WHAT YOU WILL DO:
Starting with the first line, output the data exactly through to the end.

+===+

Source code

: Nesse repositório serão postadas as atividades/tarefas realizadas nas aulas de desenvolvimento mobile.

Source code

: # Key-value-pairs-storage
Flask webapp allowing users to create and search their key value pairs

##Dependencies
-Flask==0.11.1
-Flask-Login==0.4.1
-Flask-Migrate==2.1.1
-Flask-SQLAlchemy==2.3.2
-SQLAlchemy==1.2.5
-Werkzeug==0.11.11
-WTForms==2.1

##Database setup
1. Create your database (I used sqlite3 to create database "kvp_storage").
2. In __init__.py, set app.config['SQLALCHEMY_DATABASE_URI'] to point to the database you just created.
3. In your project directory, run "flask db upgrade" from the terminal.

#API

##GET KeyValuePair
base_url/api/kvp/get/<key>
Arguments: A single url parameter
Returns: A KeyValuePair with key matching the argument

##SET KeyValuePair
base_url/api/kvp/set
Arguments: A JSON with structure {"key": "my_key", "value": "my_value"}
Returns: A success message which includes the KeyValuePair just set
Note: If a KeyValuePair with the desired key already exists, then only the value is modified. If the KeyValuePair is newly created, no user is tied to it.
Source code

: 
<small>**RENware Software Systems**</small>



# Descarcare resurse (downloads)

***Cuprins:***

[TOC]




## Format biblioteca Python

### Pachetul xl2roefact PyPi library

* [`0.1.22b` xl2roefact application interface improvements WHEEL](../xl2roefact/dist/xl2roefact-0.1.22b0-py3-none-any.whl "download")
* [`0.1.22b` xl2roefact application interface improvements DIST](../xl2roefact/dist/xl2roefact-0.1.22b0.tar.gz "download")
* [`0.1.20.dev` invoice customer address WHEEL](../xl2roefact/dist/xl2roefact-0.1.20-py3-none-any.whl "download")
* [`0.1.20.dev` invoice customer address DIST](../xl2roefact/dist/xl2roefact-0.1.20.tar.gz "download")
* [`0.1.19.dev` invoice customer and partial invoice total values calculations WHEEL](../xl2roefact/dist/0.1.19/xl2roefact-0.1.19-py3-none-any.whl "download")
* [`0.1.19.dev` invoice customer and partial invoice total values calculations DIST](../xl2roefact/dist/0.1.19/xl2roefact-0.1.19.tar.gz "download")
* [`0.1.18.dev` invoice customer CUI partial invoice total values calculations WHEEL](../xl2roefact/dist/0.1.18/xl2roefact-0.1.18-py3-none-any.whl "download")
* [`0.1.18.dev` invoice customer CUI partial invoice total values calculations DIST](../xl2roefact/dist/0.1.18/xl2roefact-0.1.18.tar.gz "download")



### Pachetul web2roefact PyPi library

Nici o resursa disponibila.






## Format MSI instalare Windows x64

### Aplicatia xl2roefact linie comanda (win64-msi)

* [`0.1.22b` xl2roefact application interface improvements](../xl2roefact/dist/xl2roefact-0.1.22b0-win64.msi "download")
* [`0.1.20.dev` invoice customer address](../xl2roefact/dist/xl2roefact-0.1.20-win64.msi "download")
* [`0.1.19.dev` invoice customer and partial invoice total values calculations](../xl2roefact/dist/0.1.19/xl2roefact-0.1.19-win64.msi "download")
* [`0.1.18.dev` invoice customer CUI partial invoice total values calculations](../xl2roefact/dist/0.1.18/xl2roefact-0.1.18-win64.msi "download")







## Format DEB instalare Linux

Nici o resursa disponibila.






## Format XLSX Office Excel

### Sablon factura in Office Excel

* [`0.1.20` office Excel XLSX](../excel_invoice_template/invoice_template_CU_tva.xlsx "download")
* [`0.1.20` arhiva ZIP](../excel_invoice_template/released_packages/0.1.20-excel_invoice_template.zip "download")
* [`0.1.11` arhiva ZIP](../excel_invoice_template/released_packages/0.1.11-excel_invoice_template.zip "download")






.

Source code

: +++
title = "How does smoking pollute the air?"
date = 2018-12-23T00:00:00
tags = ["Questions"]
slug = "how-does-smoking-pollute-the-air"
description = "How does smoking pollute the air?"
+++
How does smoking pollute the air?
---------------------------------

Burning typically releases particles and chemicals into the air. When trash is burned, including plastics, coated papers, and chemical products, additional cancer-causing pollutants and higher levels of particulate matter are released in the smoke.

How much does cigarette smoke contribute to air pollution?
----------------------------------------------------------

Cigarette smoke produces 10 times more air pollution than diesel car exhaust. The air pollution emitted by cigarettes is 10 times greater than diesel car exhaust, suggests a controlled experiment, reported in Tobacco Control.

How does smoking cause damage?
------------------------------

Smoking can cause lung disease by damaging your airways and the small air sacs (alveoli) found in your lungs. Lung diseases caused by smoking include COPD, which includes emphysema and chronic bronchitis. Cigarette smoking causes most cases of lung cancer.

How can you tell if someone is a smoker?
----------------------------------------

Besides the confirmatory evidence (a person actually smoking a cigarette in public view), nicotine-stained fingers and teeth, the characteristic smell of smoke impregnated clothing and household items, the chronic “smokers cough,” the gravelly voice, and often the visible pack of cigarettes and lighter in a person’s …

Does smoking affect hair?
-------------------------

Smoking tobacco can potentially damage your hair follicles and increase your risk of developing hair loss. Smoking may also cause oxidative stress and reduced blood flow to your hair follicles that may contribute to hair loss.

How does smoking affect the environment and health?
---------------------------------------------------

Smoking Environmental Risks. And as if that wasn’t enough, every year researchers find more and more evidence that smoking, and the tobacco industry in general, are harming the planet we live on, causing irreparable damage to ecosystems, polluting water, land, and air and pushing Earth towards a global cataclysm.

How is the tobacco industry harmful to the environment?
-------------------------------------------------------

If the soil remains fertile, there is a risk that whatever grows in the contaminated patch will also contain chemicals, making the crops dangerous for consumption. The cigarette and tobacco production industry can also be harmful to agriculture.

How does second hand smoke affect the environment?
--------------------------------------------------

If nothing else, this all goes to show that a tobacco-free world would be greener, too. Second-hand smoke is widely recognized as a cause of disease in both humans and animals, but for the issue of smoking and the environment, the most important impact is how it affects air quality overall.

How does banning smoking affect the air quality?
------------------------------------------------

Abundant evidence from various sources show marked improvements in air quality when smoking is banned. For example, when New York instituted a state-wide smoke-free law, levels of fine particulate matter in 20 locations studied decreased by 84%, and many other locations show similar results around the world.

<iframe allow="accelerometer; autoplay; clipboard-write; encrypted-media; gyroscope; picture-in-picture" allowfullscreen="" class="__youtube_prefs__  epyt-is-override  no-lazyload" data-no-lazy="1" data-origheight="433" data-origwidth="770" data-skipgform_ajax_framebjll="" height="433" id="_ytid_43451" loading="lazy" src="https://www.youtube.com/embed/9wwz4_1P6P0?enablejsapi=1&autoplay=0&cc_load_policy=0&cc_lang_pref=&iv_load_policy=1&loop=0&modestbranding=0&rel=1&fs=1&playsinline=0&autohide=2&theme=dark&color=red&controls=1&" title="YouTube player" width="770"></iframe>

+===+

ANSWER BOX:
Source code

: Nesse repositório serão postadas as atividades/tarefas realizadas nas aulas de desenvolvimento mobile.

Source code

: # Key-value-pairs-storage
Flask webapp allowing users to create and search their key value pairs

##Dependencies
-Flask==0.11.1
-Flask-Login==0.4.1
-Flask-Migrate==2.1.1
-Flask-SQLAlchemy==2.3.2
-SQLAlchemy==1.2.5
-Werkzeug==0.11.11
-WTForms==2.1

##Database setup
1. Create your database (I used sqlite3 to create database "kvp_storage").
2. In __init__.py, set app.config['SQLALCHEMY_DATABASE_URI'] to point to the database you just created.
3. In your project directory, run "flask db upgrade" from the terminal.

#API

##GET KeyValuePair
base_url/api/kvp/get/<key>
Arguments: A single url parameter
Returns: A KeyValuePair with key matching the argument

##SET KeyValuePair
base_url/api/kvp/set
Arguments: A JSON with structure {"key": "my_key", "value": "my_value"}
Returns: A success message which includes the KeyValuePair just set
Note: If a KeyValuePair with the desired key already exists, then only the value is modified. If the KeyValuePair is newly created, no user is tied to it.
Source code

: 
<small>**RENware Software Systems**</small>



# Descarcare resurse (downloads)

***Cuprins:***

[TOC]




## Format biblioteca Python

### Pachetul xl2roefact PyPi library

* [`0.1.22b` xl2roefact application interface improvements WHEEL](../xl2roefact/dist/xl2roefact-0.1.22b0-py3-none-any.whl "download")
* [`0.1.22b` xl2roefact application interface improvements DIST](../xl2roefact/dist/xl2roefact-0.1.22b0.tar.gz "download")
* [`0.1.20.dev` invoice customer address WHEEL](../xl2roefact/dist/xl2roefact-0.1.20-py3-none-any.whl "download")
* [`0.1.20.dev` invoice customer address DIST](../xl2roefact/dist/xl2roefact-0.1.20.tar.gz "download")
* [`0.1.19.dev` invoice customer and partial invoice total values calculations WHEEL](../xl2roefact/dist/0.1.19/xl2roefact-0.1.19-py3-none-any.whl "download")
* [`0.1.19.dev` invoice customer and partial invoice total values calculations DIST](../xl2roefact/dist/0.1.19/xl2roefact-0.1.19.tar.gz "download")
* [`0.1.18.dev` invoice customer CUI partial invoice total values calculations WHEEL](../xl2roefact/dist/0.1.18/xl2roefact-0.1.18-py3-none-any.whl "download")
* [`0.1.18.dev` invoice customer CUI partial invoice total values calculations DIST](../xl2roefact/dist/0.1.18/xl2roefact-0.1.18.tar.gz "download")



### Pachetul web2roefact PyPi library

Nici o resursa disponibila.






## Format MSI instalare Windows x64

### Aplicatia xl2roefact linie comanda (win64-msi)

* [`0.1.22b` xl2roefact application interface improvements](../xl2roefact/dist/xl2roefact-0.1.22b0-win64.msi "download")
* [`0.1.20.dev` invoice customer address](../xl2roefact/dist/xl2roefact-0.1.20-win64.msi "download")
* [`0.1.19.dev` invoice customer and partial invoice total values calculations](../xl2roefact/dist/0.1.19/xl2roefact-0.1.19-win64.msi "download")
* [`0.1.18.dev` invoice customer CUI partial invoice total values calculations](../xl2roefact/dist/0.1.18/xl2roefact-0.1.18-win64.msi "download")







## Format DEB instalare Linux

Nici o resursa disponibila.






## Format XLSX Office Excel

### Sablon factura in Office Excel

* [`0.1.20` office Excel XLSX](../excel_invoice_template/invoice_template_CU_tva.xlsx "download")
* [`0.1.20` arhiva ZIP](../excel_invoice_template/released_packages/0.1.20-excel_invoice_template.zip "download")
* [`0.1.11` arhiva ZIP](../excel_invoice_template/released_packages/0.1.11-excel_invoice_template.zip "download")






.

Source code

: +++
title = "How does smoking pollute the air?"
date = 2018-12-23T00:00:00
tags = ["Questions"]
slug = "how-does-smoking-pollute-the-air"
description = "How does smoking pollute the air?"
+++
How does smoking pollute the air?
---------------------------------

Burning typically releases particles and chemicals into the air. When trash is burned, including plastics, coated papers, and chemical products, additional cancer-causing pollutants and higher levels of particulate matter are released in the smoke.

How much does cigarette smoke contribute to air pollution?
----------------------------------------------------------

Cigarette smoke produces 10 times more air pollution than diesel car exhaust. The air pollution emitted by cigarettes is 10 times greater than diesel car exhaust, suggests a controlled experiment, reported in Tobacco Control.

How does smoking cause damage?
------------------------------

Smoking can cause lung disease by damaging your airways and the small air sacs (alveoli) found in your lungs. Lung diseases caused by smoking include COPD, which includes emphysema and chronic bronchitis. Cigarette smoking causes most cases of lung cancer.

How can you tell if someone is a smoker?
----------------------------------------

Besides the confirmatory evidence (a person actually smoking a cigarette in public view), nicotine-stained fingers and teeth, the characteristic smell of smoke impregnated clothing and household items, the chronic “smokers cough,” the gravelly voice, and often the visible pack of cigarettes and lighter in a person’s …

Does smoking affect hair?
-------------------------

Smoking tobacco can potentially damage your hair follicles and increase your risk of developing hair loss. Smoking may also cause oxidative stress and reduced blood flow to your hair follicles that may contribute to hair loss.

How does smoking affect the environment and health?
---------------------------------------------------

Smoking Environmental Risks. And as if that wasn’t enough, every year researchers find more and more evidence that smoking, and the tobacco industry in general, are harming the planet we live on, causing irreparable damage to ecosystems, polluting water, land, and air and pushing Earth towards a global cataclysm.

How is the tobacco industry harmful to the environment?
-------------------------------------------------------

If the soil remains fertile, there is a risk that whatever grows in the contaminated patch will also contain chemicals, making the crops dangerous for consumption. The cigarette and tobacco production industry can also be harmful to agriculture.

How does second hand smoke affect the environment?
--------------------------------------------------

If nothing else, this all goes to show that a tobacco-free world would be greener, too. Second-hand smoke is widely recognized as a cause of disease in both humans and animals, but for the issue of smoking and the environment, the most important impact is how it affects air quality overall.

How does banning smoking affect the air quality?
------------------------------------------------

Abundant evidence from various sources show marked improvements in air quality when smoking is banned. For example, when New York instituted a state-wide smoke-free law, levels of fine particulate matter in 20 locations studied decreased by 84%, and many other locations show similar results around the world.

<iframe allow="accelerometer; autoplay; clipboard-write; encrypted-media; gyroscope; picture-in-picture" allowfullscreen="" class="__youtube_prefs__  epyt-is-override  no-lazyload" data-no-lazy="1" data-origheight="433" data-origwidth="770" data-skipgform_ajax_framebjll="" height="433" id="_ytid_43451" loading="lazy" src="https://www.youtube.com/embed/9wwz4_1P6P0?enablejsapi=1&autoplay=0&cc_load_policy=0&cc_lang_pref=&iv_load_policy=1&loop=0&modestbranding=0&rel=1&fs=1&playsinline=0&autohide=2&theme=dark&color=red&controls=1&" title="YouTube player" width="770"></iframe>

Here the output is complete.